The two clinical text solutions released open-source by Mayo Clinic and IBM aim at processing two specific types of notes. Clinical notes describe patient-physician encounters, while pathology reports center around tissue findings. Both options are already adding value for Mayo and its patients:
- Physicians can research past records to examine earlier cases of rare conditions, thereby “conferring” with their colleagues across time to aid diagnosis and treatment decisions.
- Retrospective studies of tissue samples can propel new research findings, as happened with a major breast cancer finding at Mayo in 2008.
- Enhanced ability to mine data and determine potential study factors or participants has already enabled individualized medicine treatments in psychiatric care.
Mayo’s open-source solution, clinical Text Analysis and Knowledge Extraction System (cTAKES), focuses on processing the patient-centric clinical notes. Its low level components, for example the software that discovers sentence and word boundaries, assigns word part-of-speech tags and forms phrases out of the words, are “trained” to understand clinical language. The higher-level information extraction components, for example the ones that determine which textual spans are highly relevant to the clinical meaning of a note, are specifically designed for this domain.
cTAKES functionalit recognizes whether a clinical concept is negated, relevant to the patient or to the patient’s family, which are attributes critical to understanding patient-centered medical language.
IBM’s medKAT systems (medical Knowledge Analysis Tool) is a UIMA-based, modular and flexible system that uses advanced NLP techniques to extract structured information from unstructured data sources, such as pathology reports, clinical notes, discharge summaries and medical literature.

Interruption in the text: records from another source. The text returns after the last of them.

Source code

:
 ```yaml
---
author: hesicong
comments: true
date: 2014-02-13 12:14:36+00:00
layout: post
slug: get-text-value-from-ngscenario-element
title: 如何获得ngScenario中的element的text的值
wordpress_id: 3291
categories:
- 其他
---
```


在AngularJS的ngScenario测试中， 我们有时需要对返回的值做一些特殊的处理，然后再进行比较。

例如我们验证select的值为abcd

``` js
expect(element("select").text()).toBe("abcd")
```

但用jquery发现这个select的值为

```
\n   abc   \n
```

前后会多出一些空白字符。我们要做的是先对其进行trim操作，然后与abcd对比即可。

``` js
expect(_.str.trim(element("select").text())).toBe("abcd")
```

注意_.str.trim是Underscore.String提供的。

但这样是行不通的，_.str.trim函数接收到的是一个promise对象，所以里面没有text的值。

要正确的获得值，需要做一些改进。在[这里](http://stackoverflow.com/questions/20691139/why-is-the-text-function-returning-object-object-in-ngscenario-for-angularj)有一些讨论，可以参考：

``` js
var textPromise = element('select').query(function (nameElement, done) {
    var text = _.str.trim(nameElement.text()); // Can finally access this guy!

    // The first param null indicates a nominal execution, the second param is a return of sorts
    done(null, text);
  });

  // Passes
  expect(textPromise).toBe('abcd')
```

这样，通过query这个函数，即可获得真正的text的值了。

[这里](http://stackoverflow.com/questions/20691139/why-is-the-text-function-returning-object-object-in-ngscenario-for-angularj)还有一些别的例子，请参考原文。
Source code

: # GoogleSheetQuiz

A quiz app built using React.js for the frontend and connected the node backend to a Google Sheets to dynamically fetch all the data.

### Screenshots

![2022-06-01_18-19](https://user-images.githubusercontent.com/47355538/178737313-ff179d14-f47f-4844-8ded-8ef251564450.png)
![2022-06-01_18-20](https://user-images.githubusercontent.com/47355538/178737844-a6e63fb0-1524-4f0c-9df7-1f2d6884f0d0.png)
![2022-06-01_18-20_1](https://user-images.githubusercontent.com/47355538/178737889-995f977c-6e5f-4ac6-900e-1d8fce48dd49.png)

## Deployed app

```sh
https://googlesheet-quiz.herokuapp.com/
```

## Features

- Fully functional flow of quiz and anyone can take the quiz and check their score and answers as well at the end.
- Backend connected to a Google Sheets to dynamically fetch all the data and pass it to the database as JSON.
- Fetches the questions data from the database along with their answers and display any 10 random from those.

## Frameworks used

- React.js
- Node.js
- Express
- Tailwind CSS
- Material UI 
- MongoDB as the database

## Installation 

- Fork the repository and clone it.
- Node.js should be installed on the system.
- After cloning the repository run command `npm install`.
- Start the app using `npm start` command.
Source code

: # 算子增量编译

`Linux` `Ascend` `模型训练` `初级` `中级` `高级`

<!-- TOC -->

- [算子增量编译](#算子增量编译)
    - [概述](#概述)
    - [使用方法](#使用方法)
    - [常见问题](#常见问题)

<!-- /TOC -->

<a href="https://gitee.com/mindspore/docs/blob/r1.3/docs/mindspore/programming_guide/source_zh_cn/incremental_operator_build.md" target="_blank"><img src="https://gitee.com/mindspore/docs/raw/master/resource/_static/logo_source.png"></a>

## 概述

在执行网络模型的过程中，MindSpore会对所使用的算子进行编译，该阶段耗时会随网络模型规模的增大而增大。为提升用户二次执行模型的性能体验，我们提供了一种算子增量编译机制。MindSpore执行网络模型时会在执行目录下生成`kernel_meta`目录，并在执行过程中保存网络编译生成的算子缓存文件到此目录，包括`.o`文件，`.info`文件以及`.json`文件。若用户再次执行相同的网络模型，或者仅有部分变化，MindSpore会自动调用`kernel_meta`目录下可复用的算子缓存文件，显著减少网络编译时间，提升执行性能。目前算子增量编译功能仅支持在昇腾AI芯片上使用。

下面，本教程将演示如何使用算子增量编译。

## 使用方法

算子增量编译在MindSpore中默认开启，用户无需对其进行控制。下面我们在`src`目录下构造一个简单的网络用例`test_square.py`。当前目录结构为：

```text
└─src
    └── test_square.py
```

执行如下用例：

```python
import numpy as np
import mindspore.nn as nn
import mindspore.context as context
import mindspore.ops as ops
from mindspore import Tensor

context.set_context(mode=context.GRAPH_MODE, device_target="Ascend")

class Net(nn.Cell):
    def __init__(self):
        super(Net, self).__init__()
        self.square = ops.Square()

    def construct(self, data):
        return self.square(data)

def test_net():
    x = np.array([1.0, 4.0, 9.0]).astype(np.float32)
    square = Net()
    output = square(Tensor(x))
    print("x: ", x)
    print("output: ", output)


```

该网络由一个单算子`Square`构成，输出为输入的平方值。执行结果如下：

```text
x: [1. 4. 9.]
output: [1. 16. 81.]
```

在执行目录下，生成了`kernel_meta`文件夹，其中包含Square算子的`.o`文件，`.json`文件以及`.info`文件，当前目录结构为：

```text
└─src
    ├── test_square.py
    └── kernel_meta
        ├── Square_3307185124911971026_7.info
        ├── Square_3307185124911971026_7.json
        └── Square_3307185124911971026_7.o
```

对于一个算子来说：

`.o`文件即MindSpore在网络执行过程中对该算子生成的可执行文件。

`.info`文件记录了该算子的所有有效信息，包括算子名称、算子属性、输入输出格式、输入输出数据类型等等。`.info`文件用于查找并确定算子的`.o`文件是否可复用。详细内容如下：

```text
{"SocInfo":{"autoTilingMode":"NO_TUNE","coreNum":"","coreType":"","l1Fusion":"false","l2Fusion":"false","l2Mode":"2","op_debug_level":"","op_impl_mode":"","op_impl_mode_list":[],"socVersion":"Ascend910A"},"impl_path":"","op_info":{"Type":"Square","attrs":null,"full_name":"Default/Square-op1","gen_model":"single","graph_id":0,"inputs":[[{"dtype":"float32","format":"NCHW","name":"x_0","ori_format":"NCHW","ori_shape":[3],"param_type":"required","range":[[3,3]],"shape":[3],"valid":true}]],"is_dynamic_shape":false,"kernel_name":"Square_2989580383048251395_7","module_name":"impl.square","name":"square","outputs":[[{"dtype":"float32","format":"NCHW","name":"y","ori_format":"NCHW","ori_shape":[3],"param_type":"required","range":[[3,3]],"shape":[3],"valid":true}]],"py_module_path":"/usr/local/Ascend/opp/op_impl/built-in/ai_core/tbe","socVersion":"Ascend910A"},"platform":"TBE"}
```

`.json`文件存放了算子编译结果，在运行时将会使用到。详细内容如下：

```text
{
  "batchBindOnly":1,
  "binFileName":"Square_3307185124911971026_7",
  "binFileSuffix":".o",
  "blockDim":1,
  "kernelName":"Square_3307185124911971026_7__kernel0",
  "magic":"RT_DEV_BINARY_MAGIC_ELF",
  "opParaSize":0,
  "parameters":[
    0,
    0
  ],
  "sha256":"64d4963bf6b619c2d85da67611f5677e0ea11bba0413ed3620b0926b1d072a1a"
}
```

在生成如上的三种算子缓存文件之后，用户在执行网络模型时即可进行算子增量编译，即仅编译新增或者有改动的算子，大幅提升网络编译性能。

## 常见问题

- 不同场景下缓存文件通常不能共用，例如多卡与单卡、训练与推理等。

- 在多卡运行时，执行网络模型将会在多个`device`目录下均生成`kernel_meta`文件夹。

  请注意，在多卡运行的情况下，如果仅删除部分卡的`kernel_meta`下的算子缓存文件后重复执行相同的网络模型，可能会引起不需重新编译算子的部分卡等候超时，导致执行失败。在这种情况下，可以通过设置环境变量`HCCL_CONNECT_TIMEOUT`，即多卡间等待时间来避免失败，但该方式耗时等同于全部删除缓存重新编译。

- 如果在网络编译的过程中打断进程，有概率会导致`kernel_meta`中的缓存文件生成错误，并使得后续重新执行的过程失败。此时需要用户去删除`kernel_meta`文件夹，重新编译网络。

medKAT/P is a version customized for the pathology domain, based on a representation of cancer, its characteristics and disease progression. The system recognizes concepts such as primary tumor and its associated attributes (e.g. histology, anatomical site, etc.) or lymph node status and its associated attributes (e.g. number of positive and excised nodes) by identifying mentions (e.g. histology or anatomical sites) and their relations (including negation). medKAT can be viewed as a development platform that is adaptable to user and domain requirements.
“This system has been designed to operate within institutional systems or databases of any size,” said Pellino. “Patient Privacy is a main concern and consideration; all current and any future required safeguards and regulations will be adhered to strictly.